North Korea Restricts Use of Laptop Computers Amid Security Concerns

korea-computers-121317.jpg Students work on computers at the Kim Il Sung University library in Pyongyang in a file photo.

North Korea has issued orders severely restricting the use of portable computer devices and memory chips in government and other offices following the recent thefts of laptop computers holding sensitive information, North Korean sources say.

The directive, which includes a ban on the use of old laptop computers, was issued in September, a source in Chagang province, bordering China, told RFA’s Korean Service this week.

“It was delivered to all town offices and post offices, train stations, and offices of the military, the ruling party, and judicial authorities in Chagang,” RFA’s source said, speaking on condition of anonymity.

“This was a security measure taken to protect the state’s confidential information, since laptop computers and other portable devices are frequently being stolen,” the source said, without describing the kinds of restrictions currently in place.

A laptop computer in the chief clerk’s office in nearby South Pyongan province had been stolen in June, and “measures were finally taken because of this incident,” he said.

Laptops had earlier been stolen from Yanggang province’s statistics bureau in March 2014 and from Chagang’s city planning office in April 2015, the source said.

“And in June 2016, three Hitachi laptop computers were reportedly stolen from Military Police Office No. 3 in Sinuiju city,” across the river from China.

Many thefts go unreported

Though state investigators tried to track the missing computers, they could not get them back, the source said, adding, “Many more computers are probably missing but are not being reported, because their owners are worried they’ll be punished.”

Also speaking to RFA, a source in Yanggang province said that a separate order issued in June had authorized random searches by police of portable computer devices, including laptops and tablets, carried by citizens on the streets.

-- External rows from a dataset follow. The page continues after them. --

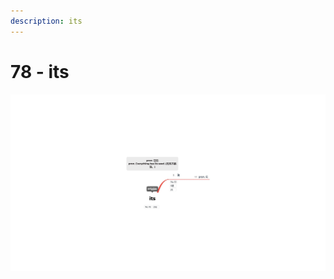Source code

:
 ```yaml
---
description: its
---
```


# 78 - its



![Image text](https://raw.githubusercontent.com/rulinma/ai-word/master/images/78-its.jpg)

“In the past, the judicial authorities had only stopped people to inspect personal mobile devices and portable storage devices,” the source said, also speaking on condition he not be named.

“City and provincial security agents had inspected tablets, laptops, and desktop computers by visiting people in their homes,” he said.

Following the order issued in June, security agents are not allowed to carry out searches unless they are in uniform, though, the source said.

“This is because thieves will often disguise themselves as security agents to conduct fake ‘searches’ in order to steal laptops and tablets,” he said.

Reported by Sunghui Moon for RFA’s Korean Service.  Translated by Leejin Jun. Written in English by Richard Finney.